### BRIEF
Find the lines in the material below that include the word "uses", count them, and give that count alone.

### PROVIDED RECORDS
====================
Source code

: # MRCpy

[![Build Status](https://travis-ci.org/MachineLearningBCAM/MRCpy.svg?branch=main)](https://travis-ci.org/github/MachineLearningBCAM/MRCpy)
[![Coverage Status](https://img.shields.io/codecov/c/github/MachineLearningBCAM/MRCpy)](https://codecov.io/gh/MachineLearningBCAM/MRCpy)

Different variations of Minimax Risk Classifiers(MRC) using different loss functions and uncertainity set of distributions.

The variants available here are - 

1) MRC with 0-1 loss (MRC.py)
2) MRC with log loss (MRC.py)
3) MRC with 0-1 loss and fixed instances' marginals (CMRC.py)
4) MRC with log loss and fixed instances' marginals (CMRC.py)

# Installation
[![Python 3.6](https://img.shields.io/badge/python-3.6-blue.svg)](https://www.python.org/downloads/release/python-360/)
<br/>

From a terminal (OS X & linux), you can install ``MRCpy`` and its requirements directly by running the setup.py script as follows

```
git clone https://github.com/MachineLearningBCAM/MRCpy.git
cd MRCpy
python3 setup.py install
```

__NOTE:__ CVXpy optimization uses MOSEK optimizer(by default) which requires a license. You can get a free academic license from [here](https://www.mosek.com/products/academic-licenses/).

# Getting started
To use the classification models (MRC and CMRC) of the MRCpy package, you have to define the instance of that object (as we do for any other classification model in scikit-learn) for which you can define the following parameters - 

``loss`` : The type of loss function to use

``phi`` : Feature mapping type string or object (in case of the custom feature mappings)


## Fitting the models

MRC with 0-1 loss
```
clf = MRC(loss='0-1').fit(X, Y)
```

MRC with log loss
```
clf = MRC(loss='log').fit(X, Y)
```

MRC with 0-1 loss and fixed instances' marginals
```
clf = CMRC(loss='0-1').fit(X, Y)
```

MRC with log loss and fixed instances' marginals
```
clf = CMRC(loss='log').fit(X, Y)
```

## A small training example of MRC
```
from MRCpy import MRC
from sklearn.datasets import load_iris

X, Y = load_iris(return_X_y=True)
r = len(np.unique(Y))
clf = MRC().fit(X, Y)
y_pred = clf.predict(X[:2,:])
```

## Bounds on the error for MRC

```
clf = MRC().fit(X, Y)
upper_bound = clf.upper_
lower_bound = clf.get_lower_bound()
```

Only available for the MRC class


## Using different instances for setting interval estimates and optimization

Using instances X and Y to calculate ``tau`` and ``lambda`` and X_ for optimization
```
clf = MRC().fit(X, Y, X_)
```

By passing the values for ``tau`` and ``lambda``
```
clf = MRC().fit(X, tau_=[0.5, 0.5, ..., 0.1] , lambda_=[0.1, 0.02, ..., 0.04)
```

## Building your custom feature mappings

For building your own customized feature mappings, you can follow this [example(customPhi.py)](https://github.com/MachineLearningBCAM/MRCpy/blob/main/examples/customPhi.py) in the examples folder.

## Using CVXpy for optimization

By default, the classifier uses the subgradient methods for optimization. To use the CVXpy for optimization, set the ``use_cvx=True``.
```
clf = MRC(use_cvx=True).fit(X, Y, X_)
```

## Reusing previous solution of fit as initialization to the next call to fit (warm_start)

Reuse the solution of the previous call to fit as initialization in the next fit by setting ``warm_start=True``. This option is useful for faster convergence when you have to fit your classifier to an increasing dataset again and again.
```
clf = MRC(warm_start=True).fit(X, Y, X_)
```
====================
### RESPONSE AREA
2